In a New York Times podcast on Thursday, Adam Mosseri, the head of Instagram, acknowledged that Threads was more "supportive of public discourse" than Meta's other services and therefore more inclined to draw a news-focused crowd, but said the company aimed to focus on lighter subjects like sports, music, fashion and design.
Nevertheless, Meta's ability to distance itself from controversy was challenged immediately.
Within hours of launch, Threads accounts seen by Reuters were posting about the Illuminati and "billionaire satanists," while other users compared each other to Nazis and battled over everything from gender identity to violence in the West Bank.
Conservative personalities, including the son of former U.S. President Donald Trump, complained of censorship after labels appeared warning would-be followers that they had posted false information. Another Meta spokesperson said those labels were an error.
INTO THE FEDIVERSE
Further challenges in moderating content are in store once Meta links Threads to the so-called fediverse, where users from servers operated by other non-Meta entities will be able to communicate with Threads users. Meta's Pai said Instagram's rules would likewise apply to those users.
"If an account or server, or if we find many accounts from a particular server, is found violating our rules then they would be blocked from accessing Threads, meaning that server's content would no longer appear on Threads and vice versa," she said.
Still, researchers specializing in online media said the devil would be in the details of how Meta approaches those interactions.
Alex Stamos, the director of the Stanford Internet Observatory and former head of security at Meta, posted on Threads that the company would face greater challenges in performing key types of content moderation enforcement without access to back-end data about users who post banned content.

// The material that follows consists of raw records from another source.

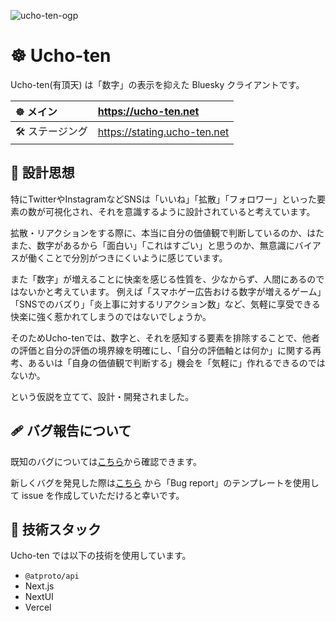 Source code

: ![ucho-ten-ogp](https://user-images.githubusercontent.com/24543982/234512275-b8faebf0-cb11-4950-9740-21764db71d65.png)

# ☸ Ucho-ten

Ucho-ten(有頂天) は「数字」の表示を抑えた Bluesky クライアントです。

| ☸ メイン | <https://ucho-ten.net> |
|:----|:----|
| 🛠 ステージング | <https://stating.ucho-ten.net> |

## 📖 設計思想

特にTwitterやInstagramなどSNSは「いいね」「拡散」「フォロワー」といった要素の数が可視化され、それを意識するように設計されていると考えています。

拡散・リアクションをする際に、本当に自分の価値観で判断しているのか、はたまた、数字があるから「面白い」「これはすごい」と思うのか、無意識にバイアスが働くことで分別がつきにくいように感じています。

また「数字」が増えることに快楽を感じる性質を、少なからず、人間にあるのではないかと考えています。
例えば「スマホゲー広告おける数字が増えるゲーム」「SNSでのバズり」「炎上事に対するリアクション数」など、気軽に享受できる快楽に強く惹かれてしまうのではないでしょうか。

そのためUcho-tenでは、数字と、それを感知する要素を排除することで、他者の評価と自分の評価の境界線を明確にし、「自分の評価軸とは何か」に関する再考、あるいは「自身の価値観で判断する」機会を「気軽に」作れるできるのではないか。

という仮説を立てて、設計・開発されました。

## 🩹 バグ報告について

既知のバグについては[こちら](https://github.com/hota1024/ucho-ten/issues?q=is%3Aopen+is%3Aissue+label%3Abug)から確認できます。

新しくバグを発見した際は[こちら](https://github.com/hota1024/ucho-ten/issues/new/choose) から「Bug report」のテンプレートを使用して issue を作成していただけると幸いです。

## 🔨 技術スタック

Ucho-ten では以下の技術を使用しています。

- `@atproto/api`
- Next.js
- NextUI
- Vercel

"With federation, the metadata that big platforms use to tie accounts to a single actor or detect abusive behavior at scale aren't available," said Stamos. "This is going to make stopping spammers, troll farms, and economically driven abusers much harder."
In his posts, he said he expected Threads to limit the visibility of fediverse servers with large numbers of abusive accounts and apply harsher penalties for those posting illegal materials like child pornography.
Even so, the interactions themselves raise challenges.
"There are some really weird complications that arise once you start to think about illegal stuff," said Solomon Messing of the Center for Social Media and Politics at New York University. He cited examples like child exploitation, nonconsensual sexual imagery and arms sales.
"If you run into that kind of material while you're indexing content (from other servers), do you have a responsibility beyond just blocking it from Threads?"